Je prends une photo artistique de nos trois tasses vides sur leur guéridon de marbre, sans tenir compte de son sourire ironique, et je me lève à sa suite.

- On fait quoi ?

- Les quais de Seine, ça vous dit  ? C'est un coin que j'aime bien...

Il fait un rapide quart de tour sur lui-même et pointe une direction approximative.

- Mmm... par là je pense.

On le suit sans discuter.

Comme c'est à deux pas, on s'y rend à pied, sans se presser. Simon-Loup, les mains dans les poches, tend son visage au soleil en avançant d'un pas nonchalant. Noah regarde le sol, à nouveau perdu dans ses pensées. Je marche au milieu d'eux, et je réprime une envie irrésistible de leur passer les bras autour du cou, dans un geste d'amitié.

Amitié ? Ben voyons... J'entends quelqu'un ricaner quelque part dans ma tête. Et pourtant, c'est le sentiment que j'éprouve sur l'instant, dans toute sa pureté : le plaisir d'être ensemble, à déambuler sans but, escortée par mes chevaliers au grand cœur, sans qu'aucun de nous ne ressente le besoin de mettre des mots sur ce moment parfait.

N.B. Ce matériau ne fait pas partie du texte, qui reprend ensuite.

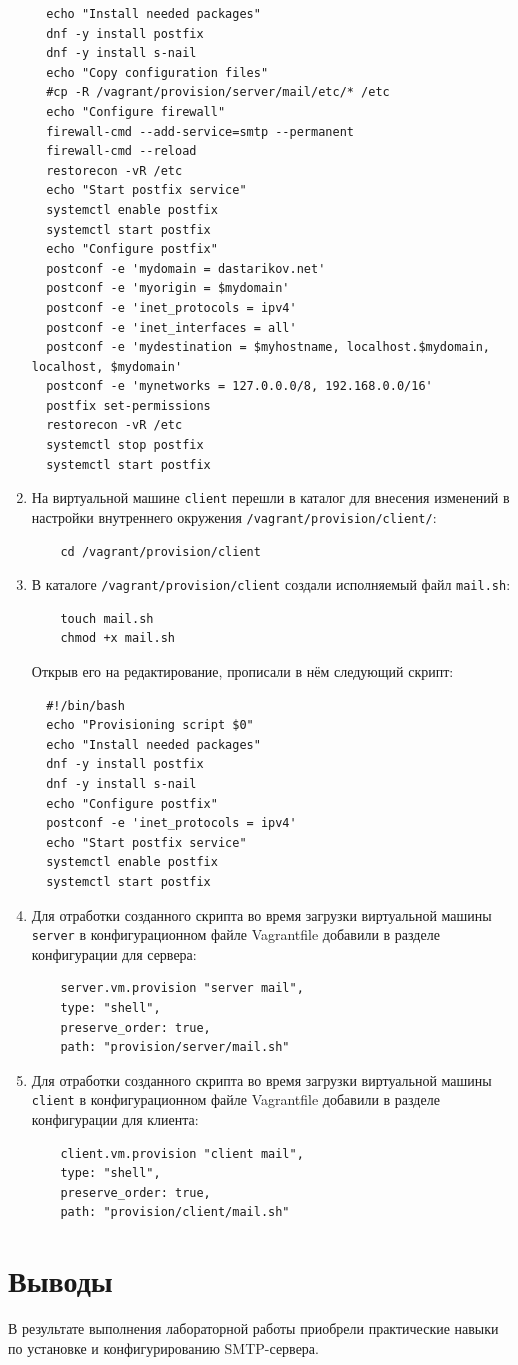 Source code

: \begin{enumerate}
\begin{verbatim}
  echo "Install needed packages"
  dnf -y install postfix
  dnf -y install s-nail
  echo "Copy configuration files"
  #cp -R /vagrant/provision/server/mail/etc/* /etc
  echo "Configure firewall"
  firewall-cmd --add-service=smtp --permanent
  firewall-cmd --reload
  restorecon -vR /etc
  echo "Start postfix service"
  systemctl enable postfix
  systemctl start postfix
  echo "Configure postfix"
  postconf -e 'mydomain = dastarikov.net'
  postconf -e 'myorigin = $mydomain'
  postconf -e 'inet_protocols = ipv4'
  postconf -e 'inet_interfaces = all'
  postconf -e 'mydestination = $myhostname, localhost.$mydomain, localhost, $mydomain'
  postconf -e 'mynetworks = 127.0.0.0/8, 192.168.0.0/16'
  postfix set-permissions
  restorecon -vR /etc
  systemctl stop postfix
  systemctl start postfix
\end{verbatim}
\item На виртуальной машине \texttt{client} перешли в каталог для внесения изменений в настройки внутреннего окружения \texttt{/vagrant/provision/client/}:
  \begin{verbatim}
    cd /vagrant/provision/client
  \end{verbatim}
\item В каталоге \texttt{/vagrant/provision/client} создали исполняемый файл \texttt{mail.sh}:
  \begin{verbatim}
    touch mail.sh
    chmod +x mail.sh
  \end{verbatim}
Открыв его на редактирование, прописали в нём следующий скрипт:
\begin{verbatim}
  #!/bin/bash
  echo "Provisioning script $0"
  echo "Install needed packages"
  dnf -y install postfix
  dnf -y install s-nail
  echo "Configure postfix"
  postconf -e 'inet_protocols = ipv4'
  echo "Start postfix service"
  systemctl enable postfix
  systemctl start postfix
\end{verbatim}

\item Для отработки созданного скрипта во время загрузки виртуальной машины \texttt{server} в конфигурационном файле Vagrantfile добавили в разделе конфигурации для сервера:
  \begin{verbatim}
    server.vm.provision "server mail",
    type: "shell",
    preserve_order: true,
    path: "provision/server/mail.sh"
  \end{verbatim}
\item Для отработки созданного скрипта во время загрузки виртуальной машины \texttt{client} в конфигурационном файле Vagrantfile добавили в разделе конфигурации для клиента:
  \begin{verbatim}
    client.vm.provision "client mail",
    type: "shell",
    preserve_order: true,
    path: "provision/client/mail.sh"
  \end{verbatim}
\end{enumerate}

\section{Выводы}
В результате выполнения лабораторной работы приобрели практические навыки по установке и конфигурированию SMTP-сервера.


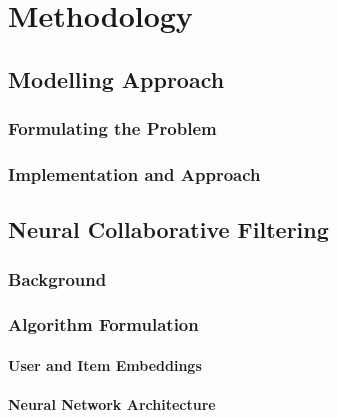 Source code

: 
\chapter{Methodology} %
\label{Chapter4}





\section{Modelling Approach}
\label{sec:Modelling Approach}

\subsection{Formulating the Problem}
\label{subsec:Formulating the Problem}

\subsection{Implementation and Approach}
\label{subsec:Implementation and Approach}

\section{Neural Collaborative Filtering}
\label{sec:Neural Collaborative Filtering}

\subsection{Background}
\label{subsec:Background}

\subsection{Algorithm Formulation}
\label{subsec:Algorithm Formulation}

\subsubsection{User and Item Embeddings}
\label{subsubsec:User and Item Embeddings}

\subsubsection{Neural Network Architecture}
\label{subsubsec:Neural Network Architecture}

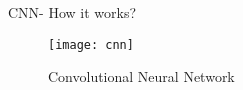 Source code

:\begin{frame}[t]{CNN- How it works?}
    \begin{figure}[h]
        
        \texttt{[image: cnn]}
        \caption{Convolutional Neural Network \cite{CNN}}   
    \end{figure}
\end{frame} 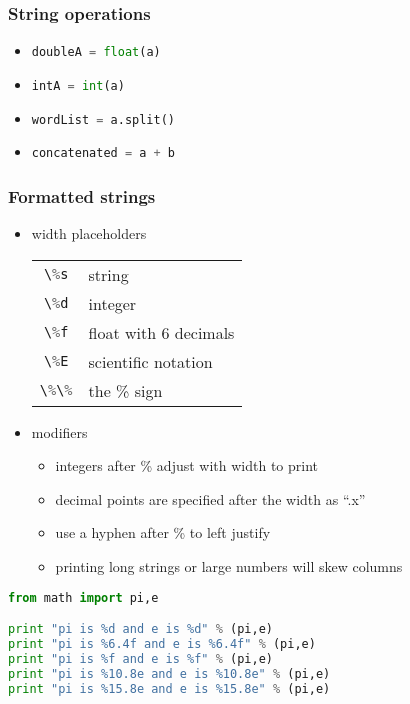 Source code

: \documentclass[xcolor=table,10pt,final]{beamer}
\begin{document}
\begin{frame}
  \frametitle{String operations}
  \begin{itemize}
    \item \lstinline[language=Python]|doubleA = float(a)|
    \item \lstinline[language=Python]|intA = int(a)|
    \item \lstinline[language=Python]|wordList = a.split()|
    \item \lstinline[language=Python]|concatenated = a + b|
  \end{itemize}
\end{frame}

\begin{frame}[fragile]
  \frametitle{Formatted strings}
  \begin{itemize}
    \item width placeholders
      \begin{table}
        \begin{tabular}{cl}
          \lstinline[language=Python]|\%s| & string\\
          \lstinline[language=Python]|\%d| & integer\\
          \lstinline[language=Python]|\%f| & float with 6 decimals\\
          \lstinline[language=Python]|\%E| & scientific notation\\
          \lstinline[language=Python]|\%\%| & the \% sign
        \end{tabular}
      \end{table}
    \item modifiers
      \begin{itemize}
        \item integers after \% adjust with width to print
        \item decimal points are specified after the width as ``.x''
        \item use a hyphen after \% to left justify
        \item printing long strings or large numbers will skew columns
      \end{itemize}
  \end{itemize}
  \begin{lstlisting}[language=Python]
from math import pi,e

print "pi is %d and e is %d" % (pi,e)
print "pi is %6.4f and e is %6.4f" % (pi,e)
print "pi is %f and e is %f" % (pi,e)
print "pi is %10.8e and e is %10.8e" % (pi,e)
print "pi is %15.8e and e is %15.8e" % (pi,e)
\end{lstlisting}
\end{frame}
\end{document}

Comme personne ne regarde vraiment où on va, on finit par se perdre. Mais après tout, s'égarer est encore la meilleure façon de visiter Paris.

"Rue Jean-Jacques Rousseau", annonce Noah en repérant la plaque de rue.

C'est une petite rue parisienne étroite, bordée d'immeubles élégants en pierre de taille où le moindre appartement doit nécessiter le compte en banque d'un prince saoudien.

- C'est ici que je vivrai plus tard ! j'annonce tout de go.

Simon examine la rue avec curiosité, puis se tourne vers moi avec un petit air entendu.

- Tu acceptes les co-locataires ?

- Vu le prix des loyers, je ne suis pas sûre qu'on aura chacun sa chambre !

- C'est une promesse ? me demande-t-il avec son sourire de tombeur, tandis que Noah se renfrogne et maugréé quelque chose d'inintelligible.

Ha, ha ! L'un flirte, l'autre grogne. Je me dis que c'est un petit jeu sans conséquences.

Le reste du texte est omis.